With the permission of his parents, Tyros sets out on the second space flight of his life2. Barnum’s quest to find noteworthy athletes on the worlds of the Pleiades is entirely successful. Despite the best efforts of his high-spirited kids to die in youthful hijinks on alien worlds, Barnum delivers his team to Arcadia.
The Arcadians are enthusiastic about allowing everyone — well, every human, as aliens, even Arcadia’s natives, are barred — to compete. Tyros soon discovers that the Arcadians are far less enthusiastic about permitting off-worlders to win. A local gambler tries to bribe Tyros to lose. When Tyros turns him down, higher-ups try to stop him by upping his handicap. He’s handicapped due to coming from a high-gravity world. It’s only fair that athletes from low-gravity worlds should also have a chance. But the handicap that Tyros is given is much greater than it should be. It’s unfair.
And if Tyros somehow manages to win despite bribes and unfair handicaps? Well, the Arcadians are very creative when it comes to ensuring that their games have the proper outcomes.
There is, of course, very little chance that there would be habitable worlds orbiting the bright, massive, extremely short-lived stars in the Pleiades, but Lightner is hardly the first author to make that mistake.
Why are Arcadia’s natives barred? Because the humans who commandeered the world are worried that they’d win. Providentially for the humans, the locals are very good natured about sharing their world with such unhospitable neighbours.
Barnum’s approach to gathering a team seems pretty half-assed because it is. He’s pretty limited in his ability to find each world’s star athletes. The primary quality each team member must have is proximity to the world’s starport. If it happens the best athlete is someone who for whatever reason is on the other side of the planet, he’s never going to learn about them. Still, it is very early days in Arcadia’s games. If the games survive as an institution, then someone can build on Barnam’s fledgling efforts to exploit the sector’s teen athletes.
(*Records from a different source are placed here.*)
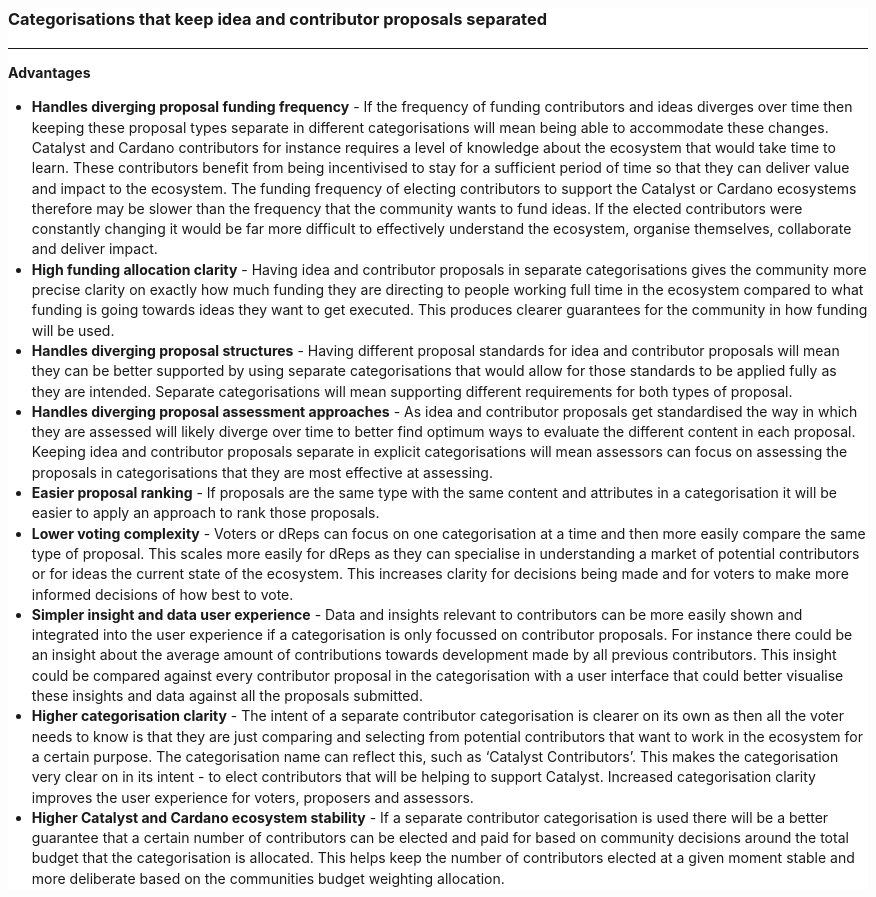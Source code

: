 

### **Categorisations that keep idea and contributor proposals separated**

****

**Advantages**

* **Handles diverging proposal funding frequency** - If the frequency of funding contributors and ideas diverges over time then keeping these proposal types separate in different categorisations will mean being able to accommodate these changes. Catalyst and Cardano contributors for instance requires a level of knowledge about the ecosystem that would take time to learn. These contributors benefit from being incentivised to stay for a sufficient period of time so that they can deliver value and impact to the ecosystem. The funding frequency of electing contributors to support the Catalyst or Cardano ecosystems therefore may be slower than the frequency that the community wants to fund ideas. If the elected contributors were constantly changing it would be far more difficult to effectively understand the ecosystem, organise themselves, collaborate and deliver impact.
* **High funding allocation clarity** - Having idea and contributor proposals in separate categorisations gives the community more precise clarity on exactly how much funding they are directing to people working full time in the ecosystem compared to what funding is going towards ideas they want to get executed. This produces clearer guarantees for the community in how funding will be used.
* **Handles diverging proposal structures** - Having different proposal standards for idea and contributor proposals will mean they can be better supported by using separate categorisations that would allow for those standards to be applied fully as they are intended. Separate categorisations will mean supporting different requirements for both types of proposal.
* **Handles diverging proposal assessment approaches** - As idea and contributor proposals get standardised the way in which they are assessed will likely diverge over time to better find optimum ways to evaluate the different content in each proposal. Keeping idea and contributor proposals separate in explicit categorisations will mean assessors can focus on assessing the proposals in categorisations that they are most effective at assessing.
* **Easier proposal ranking** - If proposals are the same type with the same content and attributes in a categorisation it will be easier to apply an approach to rank those proposals.
* **Lower voting complexity** - Voters or dReps can focus on one categorisation at a time and then more easily compare the same type of proposal. This scales more easily for dReps as they can specialise in understanding a market of potential contributors or for ideas the current state of the ecosystem. This increases clarity for decisions being made and for voters to make more informed decisions of how best to vote.
* **Simpler insight and data user experience** - Data and insights relevant to contributors can be more easily shown and integrated into the user experience if a categorisation is only focussed on contributor proposals. For instance there could be an insight about the average amount of contributions towards development made by all previous contributors. This insight could be compared against every contributor proposal in the categorisation with a user interface that could better visualise these insights and data against all the proposals submitted.
* **Higher categorisation clarity** - The intent of a separate contributor categorisation is clearer on its own as then all the voter needs to know is that they are just comparing and selecting from potential contributors that want to work in the ecosystem for a certain purpose. The categorisation name can reflect this, such as ‘Catalyst Contributors’. This makes the categorisation very clear on in its intent - to elect contributors that will be helping to support Catalyst. Increased categorisation clarity improves the user experience for voters, proposers and assessors.
* **Higher Catalyst and Cardano ecosystem stability** - If a separate contributor categorisation is used there will be a better guarantee that a certain number of contributors can be elected and paid for based on community decisions around the total budget that the categorisation is allocated. This helps keep the number of contributors elected at a given moment stable and more deliberate based on the communities budget weighting allocation.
Lightner’s books featured in my youth less because her books were especially wonderful and more because for some reason every school I went to had one or two of them in their libraries. Perhaps this was because under the name Alice L. Hopf, Lightner was a successful non-fiction writer. Although that would require librarians to have known that Hopf and Lightner were one and the same, which seems unlikely. So it’s a mystery.
This book is a fair example of her oeuvre: it’s competent but unremarkable. Well, except for the fact that the powers-that-be seem to be utterly corrupt. It doesn’t matter that Tyros is a good guy and a great athlete; it doesn’t matter that the Arcadian natives are sentient beings, if not human; the Arcadian humans will tweak the rules to ensure their guys win. What an interesting choice for a book aimed at young people. One might wonder if the author was trying to prepare kids for their adult lives.
But because this is a juvie, a happy ending is required (you can tell me about all of the sad kids books in comments). There’s a natural disaster that can only be mitigated thanks to Tyros’ throwing arm; he’s a hero. the book isn’t entirely a downer.
But if you stop to think about it …
The Space Olympics is long out of print.
1: Merinolas are an alien herd animal mentioned only once in the text.
2: The first being when his family emigrated to the high-gravity Permia from the even higher gravity world Gravus, when he was but a child.